Exercise goal: Please restate each line of the data below exactly. Omit all images.

Plain-text document sources:
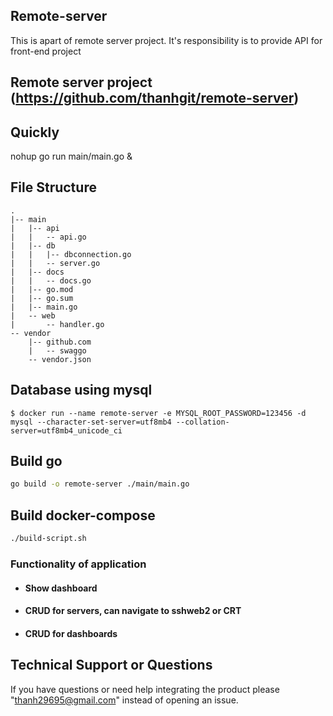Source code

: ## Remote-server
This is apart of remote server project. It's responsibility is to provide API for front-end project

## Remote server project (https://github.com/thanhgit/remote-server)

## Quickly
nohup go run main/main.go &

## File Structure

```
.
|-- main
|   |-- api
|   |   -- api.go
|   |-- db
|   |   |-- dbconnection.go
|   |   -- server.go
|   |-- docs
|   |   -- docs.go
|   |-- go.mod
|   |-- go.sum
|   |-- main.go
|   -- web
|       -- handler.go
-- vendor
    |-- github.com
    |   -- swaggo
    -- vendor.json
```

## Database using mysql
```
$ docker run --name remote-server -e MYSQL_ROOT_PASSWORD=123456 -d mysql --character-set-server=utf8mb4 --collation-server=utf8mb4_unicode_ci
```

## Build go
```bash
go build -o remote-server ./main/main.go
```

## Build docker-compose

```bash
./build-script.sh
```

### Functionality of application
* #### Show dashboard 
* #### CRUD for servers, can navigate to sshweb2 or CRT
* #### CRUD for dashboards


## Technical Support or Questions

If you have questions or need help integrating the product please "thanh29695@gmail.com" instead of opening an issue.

Answer to this exercise:
Source code

: ## Remote-server
This is apart of remote server project. It's responsibility is to provide API for front-end project

## Remote server project (https://github.com/thanhgit/remote-server)

## Quickly
nohup go run main/main.go &

## File Structure

```
.
|-- main
|   |-- api
|   |   -- api.go
|   |-- db
|   |   |-- dbconnection.go
|   |   -- server.go
|   |-- docs
|   |   -- docs.go
|   |-- go.mod
|   |-- go.sum
|   |-- main.go
|   -- web
|       -- handler.go
-- vendor
    |-- github.com
    |   -- swaggo
    -- vendor.json
```

## Database using mysql
```
$ docker run --name remote-server -e MYSQL_ROOT_PASSWORD=123456 -d mysql --character-set-server=utf8mb4 --collation-server=utf8mb4_unicode_ci
```

## Build go
```bash
go build -o remote-server ./main/main.go
```

## Build docker-compose

```bash
./build-script.sh
```

### Functionality of application
* #### Show dashboard 
* #### CRUD for servers, can navigate to sshweb2 or CRT
* #### CRUD for dashboards


## Technical Support or Questions

If you have questions or need help integrating the product please "thanh29695@gmail.com" instead of opening an issue.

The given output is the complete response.